Plain-text document sources:

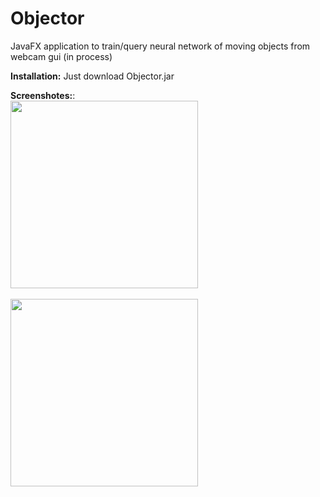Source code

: # Objector
 JavaFX application to train/query neural network of moving objects from webcam gui (in process)  
 
 <b>Installation:</b> Just download Objector.jar  
 
 <b>Screenshotes:</b>:  
 <img src="https://user-images.githubusercontent.com/25348980/146410059-f73cabe3-78a4-4281-bba4-de6e5b486d66.png" width="300"></img> <br/>  
 <img src="https://user-images.githubusercontent.com/25348980/146410234-790147f7-ad12-4f89-8f89-04e0d4399fbc.png" width="300"></img> <br/>  
 
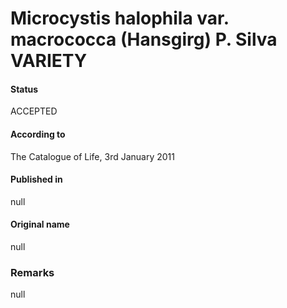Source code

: Microcystis halophila var. macrococca (Hansgirg) P. Silva VARIETY
=======

#### Status
ACCEPTED

#### According to
The Catalogue of Life, 3rd January 2011

#### Published in
null

#### Original name
null

### Remarks
null
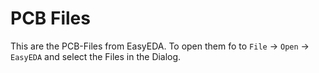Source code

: # PCB Files
This are the PCB-Files from EasyEDA. To open them fo to ``File`` -> ``Open`` -> ``EasyEDA`` and select the Files in the Dialog.
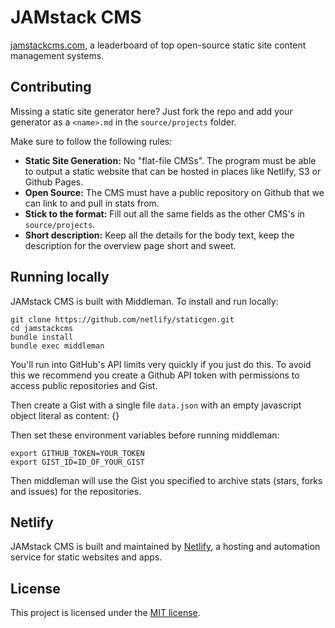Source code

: # JAMstack CMS

[jamstackcms.com](http://www.jamstackcms.com), a leaderboard of top open-source static site content management systems.

## Contributing

Missing a static site generator here? Just fork the repo and add your generator
as a `<name>.md` in the `source/projects` folder.

Make sure to follow the following rules:

*   **Static Site Generation:** No "flat-file CMSs". The program must be able to output a static website that can be hosted in places like Netlify, S3 or Github Pages.
*   **Open Source:** The CMS must have a public repository on Github that we can link to and pull in stats from.
*   **Stick to the format:** Fill out all the same fields as the other CMS's in `source/projects`.
*   **Short description:** Keep all the details for the body text, keep the description for the overview page short and sweet.

## Running locally

JAMstack CMS is built with Middleman. To install and run locally:

    git clone https://github.com/netlify/staticgen.git
    cd jamstackcms
    bundle install
    bundle exec middleman

You'll run into GitHub's API limits very quickly if you just do this. To avoid this we recommend you create a Github API token with permissions to access public repositories and Gist.

Then create a Gist with a single file `data.json` with an empty javascript object literal as content: {}

Then set these environment variables before running middleman:

    export GITHUB_TOKEN=YOUR_TOKEN
    export GIST_ID=ID_OF_YOUR_GIST

Then middleman will use the Gist you specified to archive stats (stars, forks and issues) for the repositories.

## Netlify

JAMstack CMS is built and maintained by [Netlify](https://www.netlify.com), a hosting and automation service for static websites and apps.

## License
This project is licensed under the [MIT license](http://opensource.org/licenses/MIT).

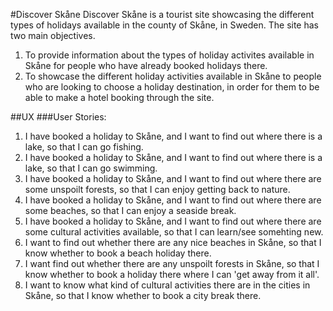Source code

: #Discover Skåne
Discover Skåne is a tourist site showcasing the different types of holidays available in the county of Skåne, in Sweden.
The site has two main objectives.
1. To provide information about the types of holiday activites available in Skåne for people who have already booked holidays there.
2. To showcase the different holiday activities available in Skåne to people who are looking to choose a holiday destination, 
in order for them to be able to make a hotel booking through the site.

##UX
###User Stories:
1. I have booked a holiday to Skåne, and I want to find out where there is a lake, so that I can go fishing.
2. I have booked a holiday to Skåne, and I want to find out where there is a lake, so that I can go swimming.
3. I have booked a holiday to Skåne, and I want to find out where there are some unspoilt forests, so that I can enjoy getting back to nature.
4. I have booked a holiday to Skåne, and I want to find out where there are some beaches, so that I can enjoy a seaside break.
5. I have booked a holiday to Skåne, and I want to find out where there are some cultural activities available, so that I can learn/see somehting new.
6. I want to find out whether there are any nice beaches in Skåne, so that I know whether to book a beach holiday there.
7. I want find out whether there are any unspoilt forests in Skåne, so that I know whether to book a holiday there where I can 'get away from it all'. 
8. I want to know what kind of cultural activities there are in the cities in Skåne, so that I know whether to book a city break there.
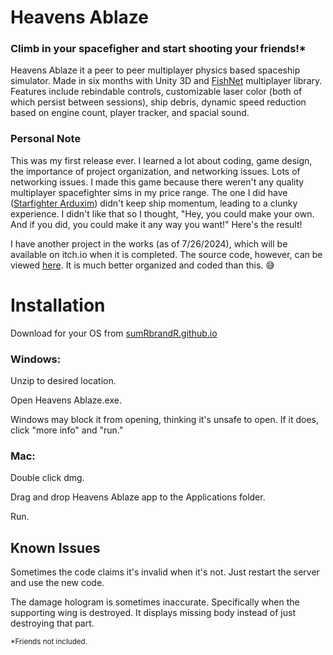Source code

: # Heavens Ablaze 
### Climb in your spacefigher and start shooting your friends!*

Heavens Ablaze it a peer to peer multiplayer physics based spaceship simulator. Made in six months with Unity 3D and [FishNet](https://github.com/FirstGearGames/FishNet) multiplayer library. Features include rebindable controls, customizable laser color (both of which persist between sessions), ship debris, dynamic speed reduction based on engine count, player tracker, and spacial sound.

### Personal Note

This was my first release ever. I learned a lot about coding, game design, the importance of project organization, and networking issues. Lots of networking issues. I made this game because there weren't any quality multiplayer spacefighter sims in my price range. The one I did have ([Starfighter Arduxim](https://store.steampowered.com/app/540500/Starfighter_Arduxim/)) didn't keep ship momentum, leading to a clunky experience. I didn't like that so I thought, "Hey, you could make your own. And if you did, you could make it any way you want!" Here's the result!

I have another project in the works (as of 7/26/2024), which will be available on itch.io when it is completed. The source code, however, can be viewed [here](https://github.com/SumRbrandR/MoonstruckTower). It is much better organized and coded than this. 😅



# Installation
Download for your OS from [sumRbrandR.github.io](sumrbrandr.github.io)

### Windows: 
Unzip to desired location.

Open Heavens Ablaze.exe.

Windows may block it from opening, thinking it's unsafe to open. If it does, click "more info" and "run."

 

### Mac:
Double click dmg.

Drag and drop Heavens Ablaze app to the Applications folder.

Run. 


## Known Issues
Sometimes the code claims it's invalid when it's not. Just restart the server and use the new code.

The damage hologram is sometimes inaccurate. Specifically when the supporting wing is destroyed. It displays missing body instead of just destroying that part.

<sub>*Friends not included.</sub>
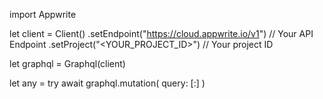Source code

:import Appwrite

let client = Client()
    .setEndpoint("https://cloud.appwrite.io/v1") // Your API Endpoint
    .setProject("&lt;YOUR_PROJECT_ID&gt;") // Your project ID

let graphql = Graphql(client)

let any = try await graphql.mutation(
    query: [:]
)


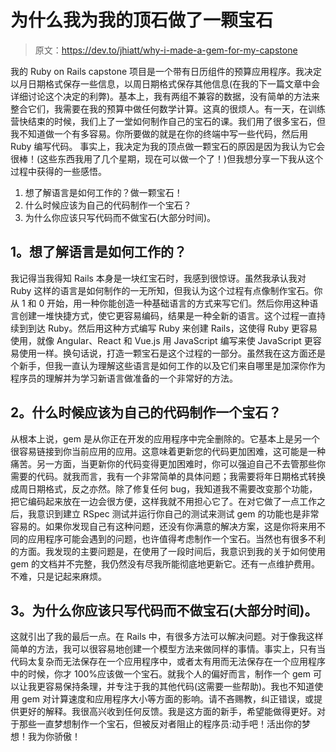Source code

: # 为什么我为我的顶石做了一颗宝石

> 原文：<https://dev.to/jhiatt/why-i-made-a-gem-for-my-capstone>

我的 Ruby on Rails capstone 项目是一个带有日历组件的预算应用程序。我决定以月日期格式保存一些信息，以周日期格式保存其他信息(在我的下一篇文章中会详细讨论这个决定的利弊)。基本上，我有两组不兼容的数据，没有简单的方法来整合它们，我需要在我的预算中做任何数学计算。这真的很烦人。有一天，在训练营快结束的时候，我们上了一堂如何制作自己的宝石的课。我们用了很多宝石，但我不知道做一个有多容易。你所要做的就是在你的终端中写一些代码，然后用 Ruby 编写代码。
事实上，我决定为我的顶点做一颗宝石的原因是因为我认为它会很棒！(这些东西我用了几个星期，现在可以做一个了！)但我想分享一下我从这个过程中获得的一些感悟。

1.  想了解语言是如何工作的？做一颗宝石！
2.  什么时候应该为自己的代码制作一个宝石？
3.  为什么你应该只写代码而不做宝石(大部分时间)。

## 1。想了解语言是如何工作的？

我记得当我得知 Rails 本身是一块红宝石时，我感到很惊讶。虽然我承认我对 Ruby 这样的语言是如何制作的一无所知，但我认为这个过程有点像制作宝石。你从 1 和 0 开始，用一种你能创造一种基础语言的方式来写它们。然后你用这种语言创建一堆快捷方式，使它更容易编码，结果是一种全新的语言。这个过程一直持续到到达 Ruby。然后用这种方式编写 Ruby 来创建 Rails，这使得 Ruby 更容易使用，就像 Angular、React 和 Vue.js 用 JavaScript 编写来使 JavaScript 更容易使用一样。换句话说，打造一颗宝石是这个过程的一部分。虽然我在这方面还是个新手，但我一直认为理解这些语言是如何工作的以及它们来自哪里是加深你作为程序员的理解并为学习新语言做准备的一个非常好的方法。

## 2。什么时候应该为自己的代码制作一个宝石？

从根本上说，gem 是从你正在开发的应用程序中完全删除的。它基本上是另一个很容易链接到你当前应用的应用。这意味着更新您的代码更加困难，这可能是一种痛苦。另一方面，当更新你的代码变得更加困难时，你可以强迫自己不去管那些你需要的代码。就我而言，我有一个非常简单的具体问题；我需要将年日期格式转换成周日期格式，反之亦然。除了修复任何 bug，我知道我不需要改变那个功能，把它编码起来放在一边会很方便，这样我就不用担心它了。在对它做了一点工作之后，我意识到建立 RSpec 测试并运行你自己的测试来测试 gem 的功能也是非常容易的。如果你发现自己有这种问题，还没有你满意的解决方案，这是你将来用不同的应用程序可能会遇到的问题，也许值得考虑制作一个宝石。当然也有很多不利的方面。我发现的主要问题是，在使用了一段时间后，我意识到我的关于如何使用 gem 的文档并不完整，我仍然没有尽我所能彻底地更新它。还有一点维护费用。不难，只是记起来麻烦。

## 3。为什么你应该只写代码而不做宝石(大部分时间)。

这就引出了我的最后一点。在 Rails 中，有很多方法可以解决问题。对于像我这样简单的方法，我可以很容易地创建一个模型方法来做同样的事情。事实上，只有当代码太复杂而无法保存在一个应用程序中，或者太有用而无法保存在一个应用程序中的时候，你才 100%应该做一个宝石。就我个人的偏好而言，制作一个 gem 可以让我更容易保持条理，并专注于我的其他代码(这需要一些帮助)。我也不知道使用 gem 对计算速度和应用程序大小等方面的影响。请不吝赐教，纠正错误，或提供更好的解释。我很高兴收到任何反馈。我是这方面的新手，希望能做得更好。对于那些一直梦想制作一个宝石，但被反对者阻止的程序员:动手吧！活出你的梦想！我为你骄傲！
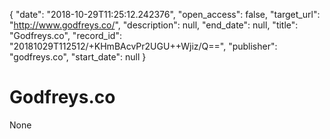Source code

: {
  "date": "2018-10-29T11:25:12.242376", 
  "open_access": false, 
  "target_url": "http://www.godfreys.co/", 
  "description": null, 
  "end_date": null, 
  "title": "Godfreys.co", 
  "record_id": "20181029T112512/+KHmBAcvPr2UGU++Wjiz/Q==", 
  "publisher": "godfreys.co", 
  "start_date": null
}

# Godfreys.co

None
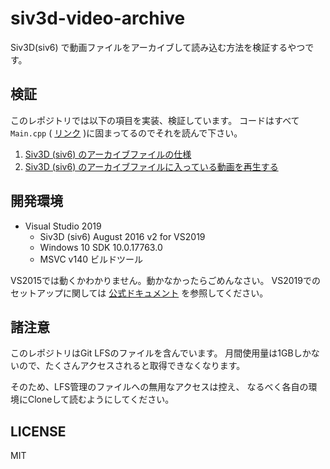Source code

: # siv3d-video-archive
Siv3D(siv6) で動画ファイルをアーカイブして読み込む方法を検証するやつです。

## 検証

このレポジトリでは以下の項目を実装、検証しています。
コードはすべて `Main.cpp` ( [リンク](https://github.com/usagiga/siv3d-video-archive/blob/main/siv3d-video-archive/Main.cpp) )に固まってるのでそれを読んで下さい。

1. [Siv3D (siv6) のアーカイブファイルの仕様](./docs/01-spec-archive-file.md)
2. [Siv3D (siv6) のアーカイブファイルに入っている動画を再生する](./docs/02-video-from-archive.md)

## 開発環境

- Visual Studio 2019
    - Siv3D (siv6) August 2016 v2 for VS2019
    - Windows 10 SDK 10.0.17763.0
    - MSVC v140 ビルドツール

VS2015では動くかわかりません。動かなかったらごめんなさい。
VS2019でのセットアップに関しては [公式ドキュメント](https://github.com/Siv3D/Reference-JP/wiki/%E3%83%80%E3%82%A6%E3%83%B3%E3%83%AD%E3%83%BC%E3%83%89%E3%81%A8%E3%82%A4%E3%83%B3%E3%82%B9%E3%83%88%E3%83%BC%E3%83%AB) を参照してください。

## 諸注意

このレポジトリはGit LFSのファイルを含んでいます。
月間使用量は1GBしかないので、たくさんアクセスされると取得できなくなります。

そのため、LFS管理のファイルへの無用なアクセスは控え、
なるべく各自の環境にCloneして読むようにしてください。

## LICENSE
MIT
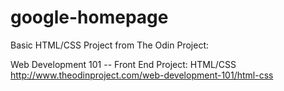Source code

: # google-homepage
Basic HTML/CSS Project from The Odin Project:

Web Development 101 -- Front End
Project: HTML/CSS
http://www.theodinproject.com/web-development-101/html-css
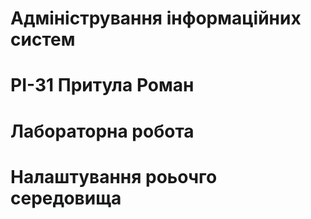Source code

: # Адміністрування інформаційних систем
# РІ-31 Притула Роман
# Лабораторна робота 
# Налаштування роьочго середовища
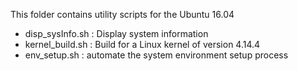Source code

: This folder contains utility scripts for the Ubuntu 16.04

- disp_sysInfo.sh : Display system information
- kernel_build.sh : Build for a Linux kernel of version 4.14.4
- env_setup.sh    : automate the system environment setup process

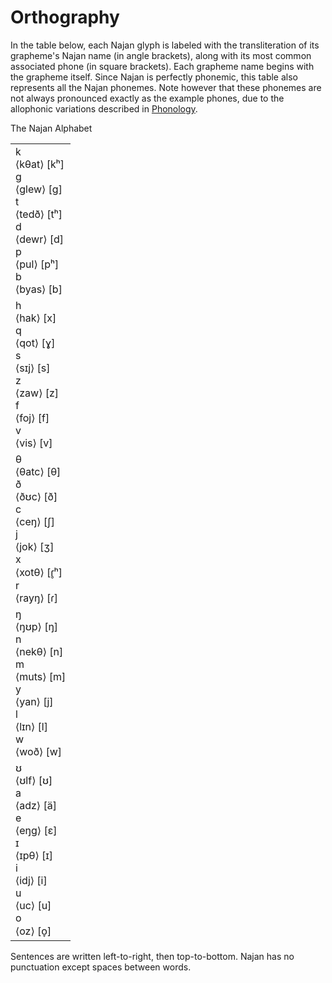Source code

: # Orthography

In the table below, each Najan glyph is labeled with the transliteration of its
grapheme's Najan name (in angle brackets), along with its most common associated
phone (in square brackets). Each grapheme name begins with the grapheme itself.
Since Najan is perfectly phonemic, this table also represents all the Najan
phonemes. Note however that these phonemes are not always pronounced exactly as
the example phones, due to the allophonic variations described in
[Phonology](./ch01-phonology.md).

<div class="caption">The Najan Alphabet</div>

<table class="alphabet">
	<tr><td>
		<span>
			<div>k</div>
			<div>⟨kθat⟩ [kʰ]</div>
		</span>
		<span>
			<div>g</div>
			<div>⟨glew⟩ [g]</div>
		</span>
		<span>
			<div>t</div>
			<div>⟨tedð⟩ [tʰ]</div>
		</span>
		<span>
			<div>d</div>
			<div>⟨dewr⟩ [d]</div>
		</span>
		<span>
			<div>p</div>
			<div>⟨pul⟩ [pʰ]</div>
		</span>
		<span>
			<div>b</div>
			<div>⟨byas⟩ [b]</div>
		</span>
	</td></tr>
	<tr><td>
		<span>
			<div>h</div>
			<div>⟨hak⟩ [x]</div>
		</span>
		<span>
			<div>q</div>
			<div>⟨qot⟩ [ɣ]</div>
		</span>
		<span>
			<div>s</div>
			<div>⟨sɪj⟩ [s]</div>
		</span>
		<span>
			<div>z</div>
			<div>⟨zaw⟩ [z]</div>
		</span>
		<span>
			<div>f</div>
			<div>⟨foj⟩ [f]</div>
		</span>
		<span>
			<div>v</div>
			<div>⟨vis⟩ [v]</div>
		</span>
	</td></tr>
	<tr><td>
		<span>
			<div>θ</div>
			<div>⟨θatc⟩ [θ]</div>
		</span>
		<span>
			<div>ð</div>
			<div>⟨ðʊc⟩ [ð]</div>
		</span>
		<span>
			<div>c</div>
			<div>⟨ceŋ⟩ [ʃ]</div>
		</span>
		<span>
			<div>j</div>
			<div>⟨jok⟩ [ʒ] </div>
		</span>
		<span>
			<div>x</div>
			<div>⟨xotθ⟩ [ɾ̥ʰ]</div>
		</span>
		<span>
			<div>r</div>
			<div>⟨rayŋ⟩ [ɾ]</div>
		</span>
	</td></tr>
	<tr><td>
		<span>
			<div>ŋ</div>
			<div>⟨ŋʊp⟩ [ŋ]</div>
		</span>
		<span>
			<div>n</div>
			<div>⟨nekθ⟩ [n]</div>
		</span>
		<span>
			<div>m</div>
			<div>⟨muts⟩ [m]</div>
		</span>
		<span>
			<div>y</div>
			<div>⟨yan⟩ [j]</div>
		</span>
		<span>
			<div>l</div>
			<div>⟨lɪn⟩ [l]</div>
		</span>
		<span>
			<div>w</div>
			<div>⟨woð⟩ [w]</div>
		</span>
	</td></tr>
	<tr><td>
		<span>
			<div>ʊ</div>
			<div>⟨ʊlf⟩ [ʊ]</div>
		</span>
		<span>
			<div>a</div>
			<div>⟨adz⟩ [ä]</div>
		</span>
		<span>
			<div>e</div>
			<div>⟨eŋg⟩ [ɛ]</div>
		</span>
		<span>
			<div>ɪ</div>
			<div>⟨ɪpθ⟩ [ɪ]</div>
		</span>
		<span>
			<div>i</div>
			<div>⟨idj⟩ [i]</div>
		</span>
		<span>
			<div>u</div>
			<div>⟨uc⟩ [u]</div>
		</span>
		<span>
			<div>o</div>
			<div>⟨oz⟩ [o̞]</div>
		</span>
	</td></tr>
</table>

Sentences are written left-to-right, then top-to-bottom. Najan has no
punctuation except spaces between words.
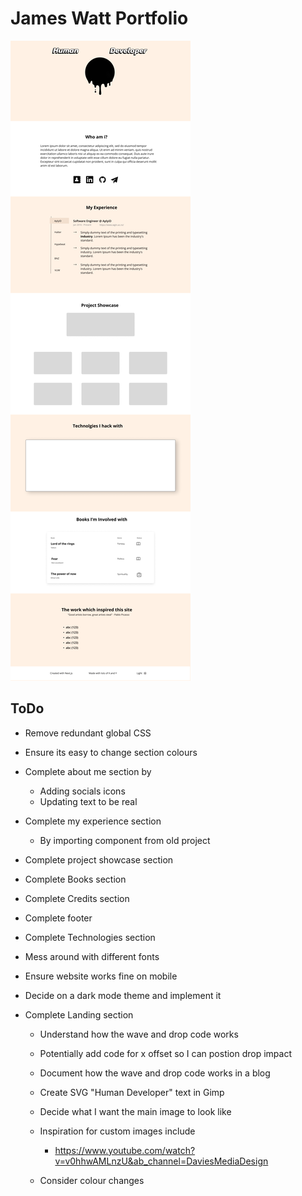 # James Watt Portfolio
![](site-design.png)

## ToDo
- Remove redundant global CSS
- Ensure its easy to change section colours
- Complete about me section by
    - Adding socials icons
    - Updating text to be real
- Complete my experience section
  - By importing component from old project
- Complete project showcase section
- Complete Books section
- Complete Credits section
- Complete footer
- Complete Technologies section
- Mess around with different fonts
- Ensure website works fine on mobile
- Decide on a dark mode theme and implement it

- Complete Landing section
  - Understand how the wave and drop code works
  - Potentially add code for x offset so I can postion drop impact
  - Document how the wave and drop code works in a blog
  - Create SVG "Human Developer" text in Gimp
  - Decide what I want the main image to look like
  - Inspiration for custom images include
    - https://www.youtube.com/watch?v=v0hhwAMLnzU&ab_channel=DaviesMediaDesign

  - Consider colour changes
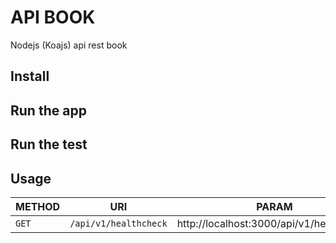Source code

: # API BOOK
Nodejs (Koajs) api rest book

## Install

## Run the app

## Run the test

## Usage

| METHOD  | URI               | PARAM                 | 
|---------|-------------------|-----------------------|
| `GET`   | `/api/v1/healthcheck` |  http://localhost:3000/api/v1/healthcheck |

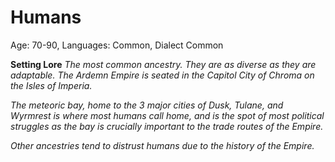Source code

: # Humans



Age: 70-90, Languages: Common, Dialect Common

**Setting Lore**
*The most common ancestry. They are as diverse as they are adaptable. The Ardemn Empire is seated in the Capitol City of Chroma on the Isles of Imperia.* 

*The meteoric bay, home to the 3 major cities of Dusk, Tulane, and Wyrmrest is where most humans call home, and is the spot of most political struggles as the bay is crucially important to the trade routes of the Empire.* 

*Other ancestries tend to distrust humans due to the history of the Empire.* 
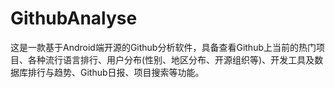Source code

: # GithubAnalyse
这是一款基于Android端开源的Github分析软件，具备查看Github上当前的热门项目、各种流行语言排行、用户分布(性别、地区分布、开源组织等)、开发工具及数据库排行与趋势、Github日报、项目搜索等功能。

=== WHAT IS EXPECTED ===
With the pictures left out, write out exactly the lines above from the one containing "- Visual Studio 2019" through the one containing "Project: HTML/CSS".

=== EXERCISE RESULT ===
- Visual Studio 2019
    - Siv3D (siv6) August 2016 v2 for VS2019
    - Windows 10 SDK 10.0.17763.0
    - MSVC v140 ビルドツール

VS2015では動くかわかりません。動かなかったらごめんなさい。
VS2019でのセットアップに関しては [公式ドキュメント](https://github.com/Siv3D/Reference-JP/wiki/%E3%83%80%E3%82%A6%E3%83%B3%E3%83%AD%E3%83%BC%E3%83%89%E3%81%A8%E3%82%A4%E3%83%B3%E3%82%B9%E3%83%88%E3%83%BC%E3%83%AB) を参照してください。

## 諸注意

このレポジトリはGit LFSのファイルを含んでいます。
月間使用量は1GBしかないので、たくさんアクセスされると取得できなくなります。

そのため、LFS管理のファイルへの無用なアクセスは控え、
なるべく各自の環境にCloneして読むようにしてください。

## LICENSE
MIT
Source code

: # google-homepage
Basic HTML/CSS Project from The Odin Project:

Web Development 101 -- Front End
Project: HTML/CSS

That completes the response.